Data excerpts
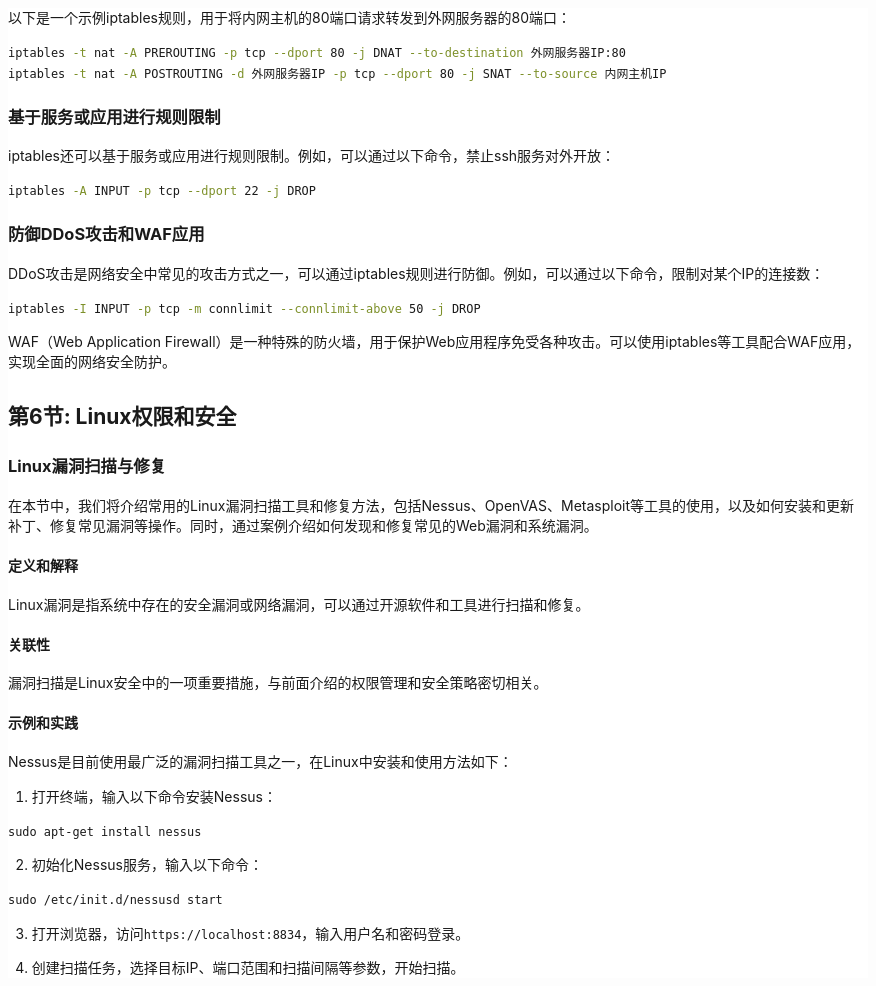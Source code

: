 以下是一个示例iptables规则，用于将内网主机的80端口请求转发到外网服务器的80端口：

```bash
iptables -t nat -A PREROUTING -p tcp --dport 80 -j DNAT --to-destination 外网服务器IP:80
iptables -t nat -A POSTROUTING -d 外网服务器IP -p tcp --dport 80 -j SNAT --to-source 内网主机IP
```

### 基于服务或应用进行规则限制

iptables还可以基于服务或应用进行规则限制。例如，可以通过以下命令，禁止ssh服务对外开放：

```bash
iptables -A INPUT -p tcp --dport 22 -j DROP
```

### 防御DDoS攻击和WAF应用

DDoS攻击是网络安全中常见的攻击方式之一，可以通过iptables规则进行防御。例如，可以通过以下命令，限制对某个IP的连接数：

```bash
iptables -I INPUT -p tcp -m connlimit --connlimit-above 50 -j DROP
```

WAF（Web Application Firewall）是一种特殊的防火墙，用于保护Web应用程序免受各种攻击。可以使用iptables等工具配合WAF应用，实现全面的网络安全防护。
## 第6节: Linux权限和安全

### Linux漏洞扫描与修复

在本节中，我们将介绍常用的Linux漏洞扫描工具和修复方法，包括Nessus、OpenVAS、Metasploit等工具的使用，以及如何安装和更新补丁、修复常见漏洞等操作。同时，通过案例介绍如何发现和修复常见的Web漏洞和系统漏洞。

#### 定义和解释

Linux漏洞是指系统中存在的安全漏洞或网络漏洞，可以通过开源软件和工具进行扫描和修复。

#### 关联性

漏洞扫描是Linux安全中的一项重要措施，与前面介绍的权限管理和安全策略密切相关。

#### 示例和实践

Nessus是目前使用最广泛的漏洞扫描工具之一，在Linux中安装和使用方法如下：

1. 打开终端，输入以下命令安装Nessus：

```
sudo apt-get install nessus
```

2. 初始化Nessus服务，输入以下命令：

```
sudo /etc/init.d/nessusd start
```

3. 打开浏览器，访问`https://localhost:8834`，输入用户名和密码登录。

4. 创建扫描任务，选择目标IP、端口范围和扫描间隔等参数，开始扫描。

— YOUR TASK —
Your answer must be the lines from the opening line of the entries through the line holding "### Linux漏洞扫描与修复", written out exactly and without any picture.

— ANSWER SPACE —
Source code

: 以下是一个示例iptables规则，用于将内网主机的80端口请求转发到外网服务器的80端口：

```bash
iptables -t nat -A PREROUTING -p tcp --dport 80 -j DNAT --to-destination 外网服务器IP:80
iptables -t nat -A POSTROUTING -d 外网服务器IP -p tcp --dport 80 -j SNAT --to-source 内网主机IP
```

### 基于服务或应用进行规则限制

iptables还可以基于服务或应用进行规则限制。例如，可以通过以下命令，禁止ssh服务对外开放：

```bash
iptables -A INPUT -p tcp --dport 22 -j DROP
```

### 防御DDoS攻击和WAF应用

DDoS攻击是网络安全中常见的攻击方式之一，可以通过iptables规则进行防御。例如，可以通过以下命令，限制对某个IP的连接数：

```bash
iptables -I INPUT -p tcp -m connlimit --connlimit-above 50 -j DROP
```

WAF（Web Application Firewall）是一种特殊的防火墙，用于保护Web应用程序免受各种攻击。可以使用iptables等工具配合WAF应用，实现全面的网络安全防护。
## 第6节: Linux权限和安全

### Linux漏洞扫描与修复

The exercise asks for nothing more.